[Work to complete] Take the data below and extract the lines from the one with "this.Freight = Freight;" to the one with "this.ShippedDate = ShippedDate;", inclusive, exactly as written.

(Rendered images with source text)
##############################
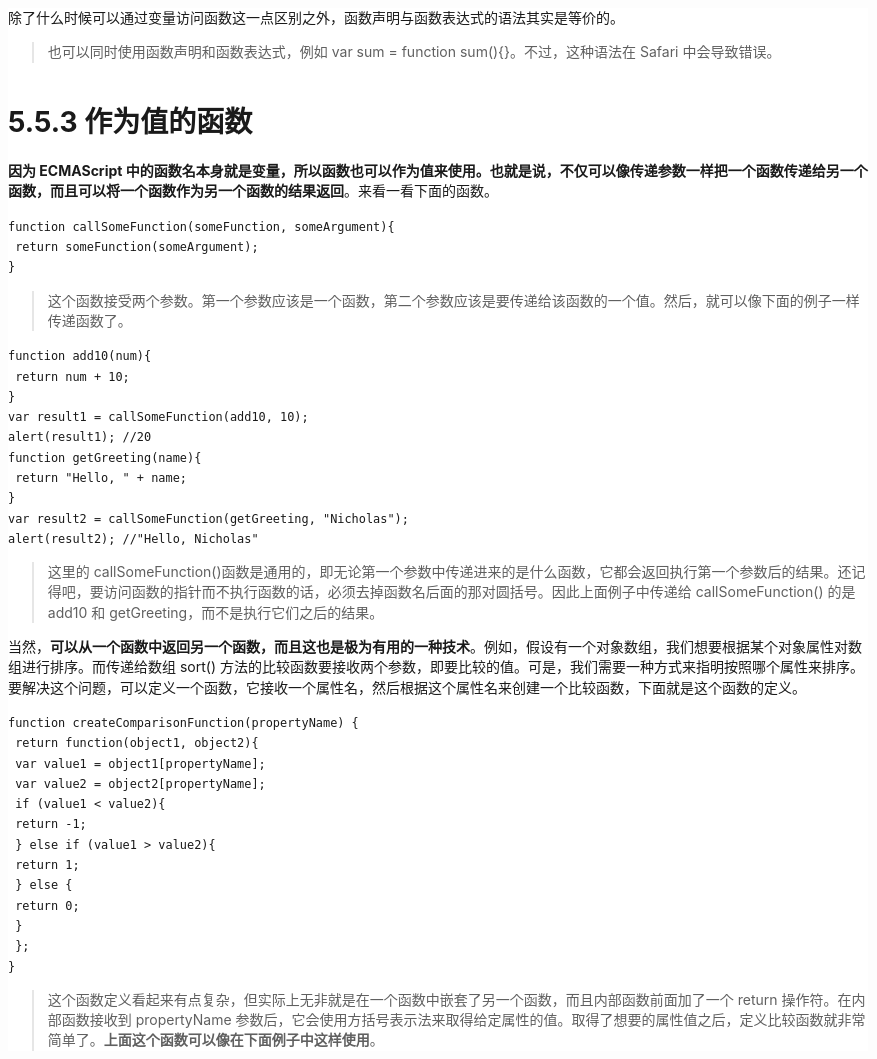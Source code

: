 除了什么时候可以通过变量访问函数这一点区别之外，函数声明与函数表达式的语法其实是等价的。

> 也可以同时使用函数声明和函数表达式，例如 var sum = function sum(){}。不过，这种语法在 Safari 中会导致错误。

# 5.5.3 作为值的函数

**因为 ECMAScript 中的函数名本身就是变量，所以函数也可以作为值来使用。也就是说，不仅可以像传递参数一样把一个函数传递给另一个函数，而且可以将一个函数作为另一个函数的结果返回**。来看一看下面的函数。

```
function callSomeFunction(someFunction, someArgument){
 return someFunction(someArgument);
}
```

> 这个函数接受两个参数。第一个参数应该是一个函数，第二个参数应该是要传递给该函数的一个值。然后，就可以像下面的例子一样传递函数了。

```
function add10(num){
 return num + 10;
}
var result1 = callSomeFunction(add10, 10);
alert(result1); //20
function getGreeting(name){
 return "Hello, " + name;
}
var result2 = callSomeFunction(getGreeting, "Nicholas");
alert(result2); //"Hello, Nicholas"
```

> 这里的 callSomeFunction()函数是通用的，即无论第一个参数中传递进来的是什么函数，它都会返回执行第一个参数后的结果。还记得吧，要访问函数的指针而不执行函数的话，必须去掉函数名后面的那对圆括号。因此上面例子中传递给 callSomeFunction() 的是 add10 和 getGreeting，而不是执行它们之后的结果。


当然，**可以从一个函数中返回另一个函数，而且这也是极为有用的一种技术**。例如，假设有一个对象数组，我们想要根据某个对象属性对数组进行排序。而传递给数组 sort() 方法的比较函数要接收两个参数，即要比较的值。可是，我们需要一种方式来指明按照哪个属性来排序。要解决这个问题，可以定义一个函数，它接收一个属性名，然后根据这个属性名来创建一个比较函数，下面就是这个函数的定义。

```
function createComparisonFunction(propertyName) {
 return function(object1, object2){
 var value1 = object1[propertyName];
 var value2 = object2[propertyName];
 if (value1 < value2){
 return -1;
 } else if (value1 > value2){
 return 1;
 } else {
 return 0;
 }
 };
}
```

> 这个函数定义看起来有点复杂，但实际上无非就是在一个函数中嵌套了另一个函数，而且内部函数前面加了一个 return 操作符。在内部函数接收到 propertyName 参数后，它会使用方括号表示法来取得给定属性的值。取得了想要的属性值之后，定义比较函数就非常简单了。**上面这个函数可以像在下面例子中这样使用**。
##############################
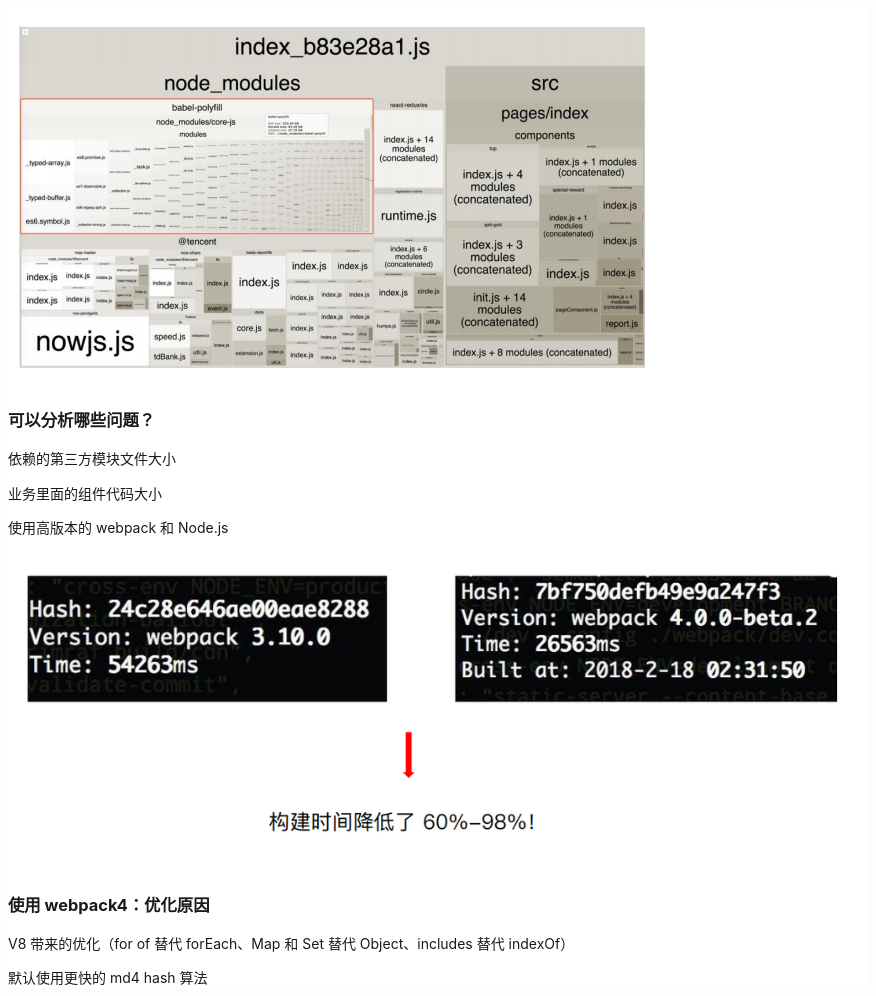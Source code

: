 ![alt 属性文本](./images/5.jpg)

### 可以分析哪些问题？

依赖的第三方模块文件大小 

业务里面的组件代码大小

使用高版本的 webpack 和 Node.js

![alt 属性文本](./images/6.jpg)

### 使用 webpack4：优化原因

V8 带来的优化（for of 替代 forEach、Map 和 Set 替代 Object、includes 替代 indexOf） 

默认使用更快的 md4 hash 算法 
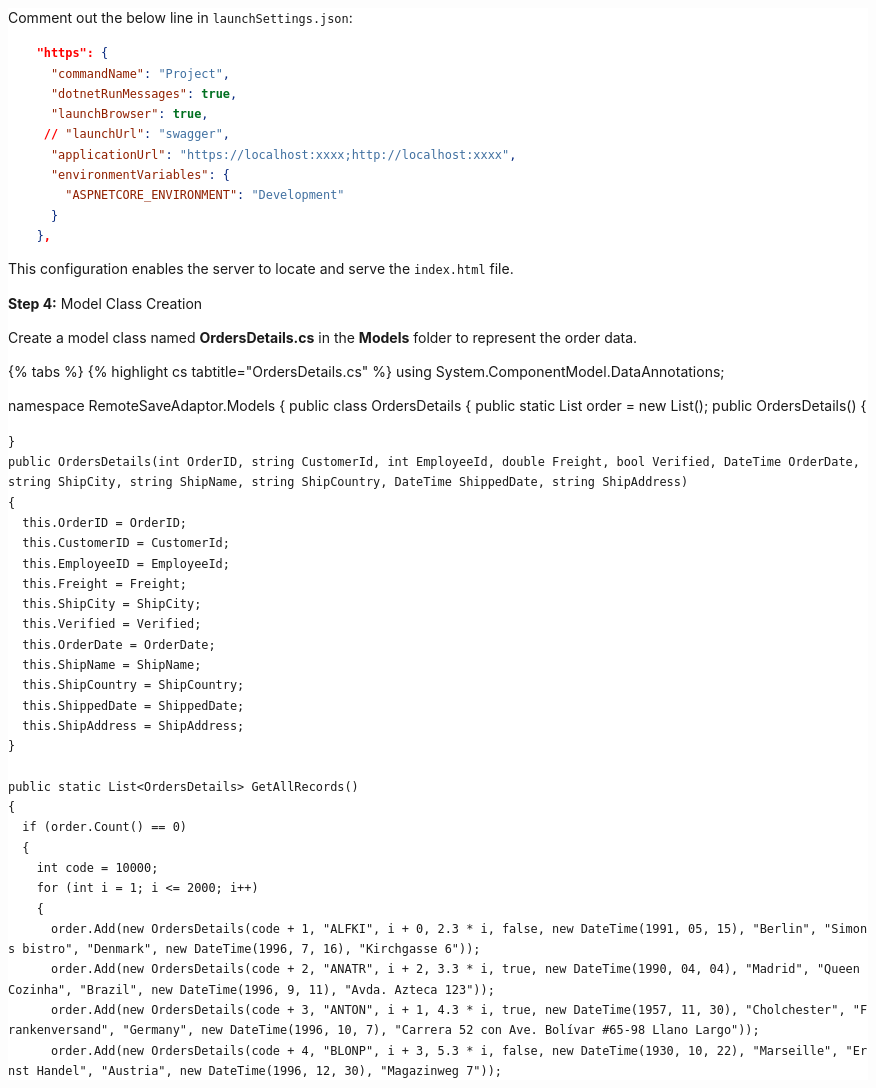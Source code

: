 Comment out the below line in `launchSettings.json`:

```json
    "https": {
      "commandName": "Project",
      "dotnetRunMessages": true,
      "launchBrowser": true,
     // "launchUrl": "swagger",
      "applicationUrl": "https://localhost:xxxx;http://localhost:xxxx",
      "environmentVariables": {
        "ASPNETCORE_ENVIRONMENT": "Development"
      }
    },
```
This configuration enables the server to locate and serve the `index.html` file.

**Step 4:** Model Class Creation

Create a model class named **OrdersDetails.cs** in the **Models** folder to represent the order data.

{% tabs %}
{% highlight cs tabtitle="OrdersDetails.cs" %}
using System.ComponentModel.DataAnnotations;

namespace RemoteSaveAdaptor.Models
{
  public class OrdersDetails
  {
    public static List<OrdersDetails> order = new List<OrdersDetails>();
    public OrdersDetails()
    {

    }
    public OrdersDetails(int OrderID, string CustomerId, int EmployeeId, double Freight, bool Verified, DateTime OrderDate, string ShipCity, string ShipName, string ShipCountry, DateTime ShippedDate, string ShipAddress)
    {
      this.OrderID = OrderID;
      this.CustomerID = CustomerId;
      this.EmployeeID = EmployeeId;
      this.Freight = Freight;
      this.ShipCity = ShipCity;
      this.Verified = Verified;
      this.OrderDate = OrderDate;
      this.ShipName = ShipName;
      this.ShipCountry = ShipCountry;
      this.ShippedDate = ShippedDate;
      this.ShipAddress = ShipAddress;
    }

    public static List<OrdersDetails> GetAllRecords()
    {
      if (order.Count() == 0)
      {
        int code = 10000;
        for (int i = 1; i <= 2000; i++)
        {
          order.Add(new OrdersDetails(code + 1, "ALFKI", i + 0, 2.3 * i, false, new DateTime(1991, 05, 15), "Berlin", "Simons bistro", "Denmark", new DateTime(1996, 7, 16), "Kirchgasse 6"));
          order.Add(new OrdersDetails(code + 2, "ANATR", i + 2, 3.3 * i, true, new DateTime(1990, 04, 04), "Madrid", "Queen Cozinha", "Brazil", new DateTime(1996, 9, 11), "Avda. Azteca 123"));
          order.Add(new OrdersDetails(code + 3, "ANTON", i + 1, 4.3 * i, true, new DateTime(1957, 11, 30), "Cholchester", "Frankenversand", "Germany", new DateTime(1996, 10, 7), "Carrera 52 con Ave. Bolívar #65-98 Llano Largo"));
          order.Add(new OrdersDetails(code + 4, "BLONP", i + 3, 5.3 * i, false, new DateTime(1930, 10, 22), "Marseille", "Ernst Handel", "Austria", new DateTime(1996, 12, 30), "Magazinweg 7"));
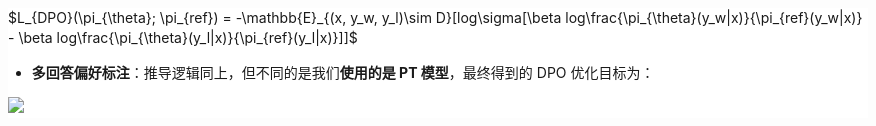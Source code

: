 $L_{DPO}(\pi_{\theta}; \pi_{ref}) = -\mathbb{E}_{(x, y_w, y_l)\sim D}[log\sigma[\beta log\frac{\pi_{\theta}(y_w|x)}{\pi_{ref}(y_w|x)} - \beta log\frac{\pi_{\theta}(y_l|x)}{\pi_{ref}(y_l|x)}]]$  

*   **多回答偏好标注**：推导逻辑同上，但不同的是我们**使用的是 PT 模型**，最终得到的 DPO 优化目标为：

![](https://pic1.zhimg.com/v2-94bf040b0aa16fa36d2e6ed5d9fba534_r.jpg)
##############################
[Task response]
      this.Freight = Freight;
      this.ShipCity = ShipCity;
      this.Verified = Verified;
      this.OrderDate = OrderDate;
      this.ShipName = ShipName;
      this.ShipCountry = ShipCountry;
      this.ShippedDate = ShippedDate;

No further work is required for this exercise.